(Records from a data collection)

+---+

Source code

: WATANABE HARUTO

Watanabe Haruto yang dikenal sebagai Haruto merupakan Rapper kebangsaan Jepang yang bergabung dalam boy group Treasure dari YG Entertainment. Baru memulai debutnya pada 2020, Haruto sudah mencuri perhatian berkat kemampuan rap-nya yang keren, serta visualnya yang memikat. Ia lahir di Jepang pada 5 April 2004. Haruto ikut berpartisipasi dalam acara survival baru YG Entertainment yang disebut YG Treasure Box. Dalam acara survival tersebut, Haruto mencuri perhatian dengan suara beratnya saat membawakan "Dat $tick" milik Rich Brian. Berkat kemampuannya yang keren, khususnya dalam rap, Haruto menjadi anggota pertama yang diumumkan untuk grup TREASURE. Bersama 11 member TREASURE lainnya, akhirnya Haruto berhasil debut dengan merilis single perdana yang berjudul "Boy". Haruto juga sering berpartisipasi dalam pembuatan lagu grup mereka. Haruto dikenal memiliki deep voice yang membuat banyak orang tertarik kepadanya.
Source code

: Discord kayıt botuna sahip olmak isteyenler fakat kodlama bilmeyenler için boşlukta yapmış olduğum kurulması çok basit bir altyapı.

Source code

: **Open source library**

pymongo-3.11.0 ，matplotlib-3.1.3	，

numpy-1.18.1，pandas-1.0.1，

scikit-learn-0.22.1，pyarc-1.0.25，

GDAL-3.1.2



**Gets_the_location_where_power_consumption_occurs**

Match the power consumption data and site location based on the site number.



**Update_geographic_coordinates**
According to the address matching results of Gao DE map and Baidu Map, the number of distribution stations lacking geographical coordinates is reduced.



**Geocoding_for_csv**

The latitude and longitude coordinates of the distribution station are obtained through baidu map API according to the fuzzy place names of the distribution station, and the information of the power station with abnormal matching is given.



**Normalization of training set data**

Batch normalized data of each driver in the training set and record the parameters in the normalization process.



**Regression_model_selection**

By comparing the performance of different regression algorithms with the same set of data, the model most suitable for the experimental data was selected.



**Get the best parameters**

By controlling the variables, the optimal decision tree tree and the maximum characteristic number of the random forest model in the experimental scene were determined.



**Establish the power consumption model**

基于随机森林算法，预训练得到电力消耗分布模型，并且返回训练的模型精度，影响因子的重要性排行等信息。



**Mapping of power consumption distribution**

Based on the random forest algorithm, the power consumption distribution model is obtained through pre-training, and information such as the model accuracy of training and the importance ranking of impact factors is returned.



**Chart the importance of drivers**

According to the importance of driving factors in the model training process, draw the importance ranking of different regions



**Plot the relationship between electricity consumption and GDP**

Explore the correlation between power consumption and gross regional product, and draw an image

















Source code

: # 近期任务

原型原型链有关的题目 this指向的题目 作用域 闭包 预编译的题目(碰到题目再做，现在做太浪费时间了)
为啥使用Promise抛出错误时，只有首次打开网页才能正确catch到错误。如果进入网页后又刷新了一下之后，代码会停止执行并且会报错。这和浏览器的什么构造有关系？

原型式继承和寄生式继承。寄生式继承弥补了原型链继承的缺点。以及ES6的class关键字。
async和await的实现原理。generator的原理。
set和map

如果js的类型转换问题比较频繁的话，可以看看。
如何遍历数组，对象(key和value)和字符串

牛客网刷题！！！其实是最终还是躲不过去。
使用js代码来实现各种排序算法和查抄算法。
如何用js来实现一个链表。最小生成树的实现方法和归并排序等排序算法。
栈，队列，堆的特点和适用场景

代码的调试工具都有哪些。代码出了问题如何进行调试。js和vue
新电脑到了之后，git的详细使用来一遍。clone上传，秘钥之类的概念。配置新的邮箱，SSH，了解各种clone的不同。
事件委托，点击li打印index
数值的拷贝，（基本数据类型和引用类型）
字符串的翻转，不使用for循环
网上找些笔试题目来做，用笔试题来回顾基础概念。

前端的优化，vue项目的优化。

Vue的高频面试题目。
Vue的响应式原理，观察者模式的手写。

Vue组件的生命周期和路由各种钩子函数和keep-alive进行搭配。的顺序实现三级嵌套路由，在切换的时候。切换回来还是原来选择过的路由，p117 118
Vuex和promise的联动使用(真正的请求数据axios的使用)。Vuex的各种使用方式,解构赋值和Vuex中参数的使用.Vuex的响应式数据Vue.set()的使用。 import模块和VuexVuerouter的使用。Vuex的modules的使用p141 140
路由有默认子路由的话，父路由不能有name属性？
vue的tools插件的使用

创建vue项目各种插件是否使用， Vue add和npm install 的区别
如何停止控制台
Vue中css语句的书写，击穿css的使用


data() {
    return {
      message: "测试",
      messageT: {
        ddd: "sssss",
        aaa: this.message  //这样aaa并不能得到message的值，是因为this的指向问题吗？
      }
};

+---+

▸ Activity: Check each line of the data for the string "obtained" and state how many lines contain it, without any other output.

▸ Task solution: 2